The BBC and Guardian are often the main ones, simply because with those, you know that any links you make will remain current for years to come. Most other online news sources allow old articles to go offline after a few weeks. But I’ll hunt around hundreds of others during the course of the average month – Google News and NewsNow.co.uk are handy for hunting down specific stories, TheGovernmentSays.com is superb for official newsfeeds, plus all the ones listed in the “Resources” section of Europhobia’s first sidebar. Other blogs can be handy at pointing the way to new sources – be these blogs I’m already aware of, or ones found via the likes of Technorati (which is now rather rubbish, but still probably the best blog search engine I’ve found). I haven’t yet worked out how to use RSS readers…

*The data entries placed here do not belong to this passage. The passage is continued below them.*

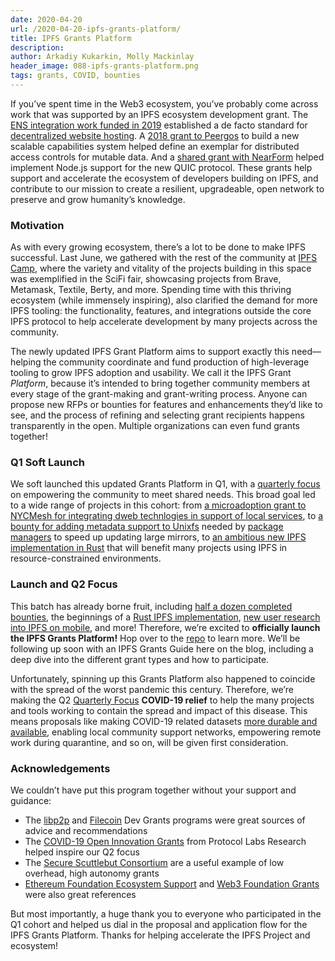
 ```yaml
---
date: 2020-04-20
url: /2020-04-20-ipfs-grants-platform/
title: IPFS Grants Platform
description:
author: Arkadiy Kukarkin, Molly Mackinlay
header_image: 088-ipfs-grants-platform.png
tags: grants, COVID, bounties
---
```


If you’ve spent time in the Web3 ecosystem, you’ve probably come across work that was supported by an IPFS ecosystem development grant. The [ENS integration work funded in 2019](https://medium.com/the-ethereum-name-service/ethdns-9d56298fa38a) established a de facto standard for [decentralized website hosting](https://app.ens.domains/name/ethereum.eth). A [2018 grant to Peergos](https://peergos.org/posts/dev-update) to build a new scalable capabilities system helped define an exemplar for distributed access controls for mutable data. And a [shared grant with NearForm](https://www.nearform.com/blog/a-quic-update-for-node-js/) helped implement Node.js support for the new QUIC protocol. These grants help support and accelerate the ecosystem of developers building on IPFS, and contribute to our mission to create a resilient, upgradeable, open network to preserve and grow humanity’s knowledge.

### Motivation

As with every growing ecosystem, there’s a lot to be done to make IPFS successful. Last June, we gathered with the rest of the community at [IPFS Camp](https://blog.ipfs.io/2019-07-08-ipfs-camp-recap/), where the variety and vitality of the projects building in this space was exemplified in the SciFi fair, showcasing projects from Brave, Metamask, Textile, Berty, and more. Spending time with this thriving ecosystem (while immensely inspiring), also clarified the demand for more IPFS tooling: the functionality, features, and integrations outside the core IPFS protocol to help accelerate development by many projects across the community.

The newly updated IPFS Grant Platform aims to support exactly this need—helping the community coordinate and fund production of high-leverage tooling to grow IPFS adoption and usability. We call it the IPFS Grant _Platform_, because it’s intended to bring together community members at every stage of the grant-making and grant-writing process. Anyone can propose new RFPs or bounties for features and enhancements they’d like to see, and the process of refining and selecting grant recipients happens transparently in the open. Multiple organizations can even fund grants together!

### Q1 Soft Launch

We soft launched this updated Grants Platform in Q1, with a [quarterly focus](https://github.com/ipfs/devgrants/blob/master/FOCUS.md#q1-2020-hello-world) on empowering the community to meet shared needs. This broad goal led to a wide range of projects in this cohort: from [a microadoption grant to NYCMesh for integrating dweb technlogies in support of local services](https://github.com/ipfs/devgrants/issues/11), to [a bounty for adding metadata support to Unixfs](https://github.com/ipfs/go-ipfs/issues/6920) needed by [package managers](https://github.com/ipfs/package-managers) to speed up updating large mirrors, to [an ambitious new IPFS implementation in Rust](https://github.com/ipfs/devgrants/tree/master/open-grants/ipfs-rust) that will benefit many projects using IPFS in resource-constrained environments.

### Launch and Q2 Focus

This batch has already borne fruit, including [half a dozen completed bounties](https://github.com/ipfs/devgrants/projects/1), the beginnings of a [Rust IPFS implementation](https://github.com/ipfs-rust/rust-ipfs), [new user research into IPFS on mobile](https://blog.ipfs.io/2020-04-10-ipfs-mobile-design-research/), and more! Therefore, we’re excited to **officially launch the IPFS Grants Platform!** Hop over to the [repo](https://github.com/ipfs/devgrants) to learn more. We’ll be following up soon with an IPFS Grants Guide here on the blog, including a deep dive into the different grant types and how to participate.

Unfortunately, spinning up this Grants Platform also happened to coincide with the spread of the worst pandemic this century. Therefore, we’re making the Q2 [Quarterly Focus](https://github.com/ipfs/devgrants/blob/master/FOCUS.md) **COVID-19 relief** to help the many projects and tools working to contain the spread and impact of this disease. This means proposals like making COVID-19 related datasets [more durable and available](https://github.com/ipfs/ipfs-cluster/issues/1021), enabling local community support networks, empowering remote work during quarantine, and so on, will be given first consideration.

### Acknowledgements

We couldn’t have put this program together without your support and guidance:

- The [libp2p](https://github.com/libp2p/devgrants) and [Filecoin](https://filecoin.io/grants/) Dev Grants programs were great sources of advice and recommendations
- The [COVID-19 Open Innovation Grants](https://protocollabs.smapply.io/prog/covid-19_open_innovation_grants/) from Protocol Labs Research helped inspire our Q2 focus
- The [Secure Scuttlebut Consortium](https://github.com/ssbc/grants-process) are a useful example of low overhead, high autonomy grants
- [Ethereum Foundation Ecosystem Support](https://ecosystem.support/) and [Web3 Foundation Grants](https://web3.foundation/grants/) were also great references

But most importantly, a huge thank you to everyone who participated in the Q1 cohort and helped us dial in the proposal and application flow for the IPFS Grants Platform. Thanks for helping accelerate the IPFS Project and ecosystem!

I treat source-hunting for blogging the same way as I used to treat writing a history essay while at university – follow the footnotes (links) to find more info – and try to credit everything all the time to back up the authority and allow me to trace my train of thought and research at later dates. Having an historical background (up to postgrad level) is ideal training for blogging.
What are your thoughts on citizen journalism? Do you think that bloggers could be considered as some kind of citizen journalist?
As with much of the terminology of blogging, “citizen journalism” a stupid phrase, thought up by professional journalists who assume that everyone thinks that journalism is glamourous, and that anyone who writes must want to be a journalist. It doesn’t actually MEAN anything. It’s a nonsense.
In the sense it’s normally meant, most bloggers couldn’t be considered citizen journalists, because they don’t go out and hunt down stories by themselves – they generally rely on online sources, unless an event is happening right outside their window (as some of the Ukrainian bloggers found during the Orange Revolution).
But if you’re going to dismiss bloggers purely for relying on secondary sources (as normally seems to be the case), you could likewise dismiss all those journalists who spend all day sitting in their newsroom watching the BBC, Sky, and reading the wires from Reuters, the Associated Press and Bloomberg. By the same criteria bloggers are disregarded as journalists for their lack of primary investigation, those journalists aren’t journalists. Which is obviously stupid. As I say, it’s largely journalistic self-satisfaction that has given rise to the term in the first place.
Is there a special technological requirement for doing blogging? Who can afford it?
A computer and internet access. That’s it. There are any number of free blogging packages available now, from Blogger and WordPress to a bunch of new ones I can’t remember the names of. If you’ve got a computer and can get online, it’s completely free.
I’ve been blogging on and off for about five years now, and blogging seriously for a year and a half. In that time I must have published well over 500,000 words online on various blogs. So far it hasn’t cost me a penny. – although I am fully aware that if I’d written similar amounts professionally I’d have earned about ï¿½50,000 – instead, I’ve got little more than a few free drinks and about ï¿½250 directly from my blogging to date. A bit of extra freelance work, perhaps, but it’s hard to tell.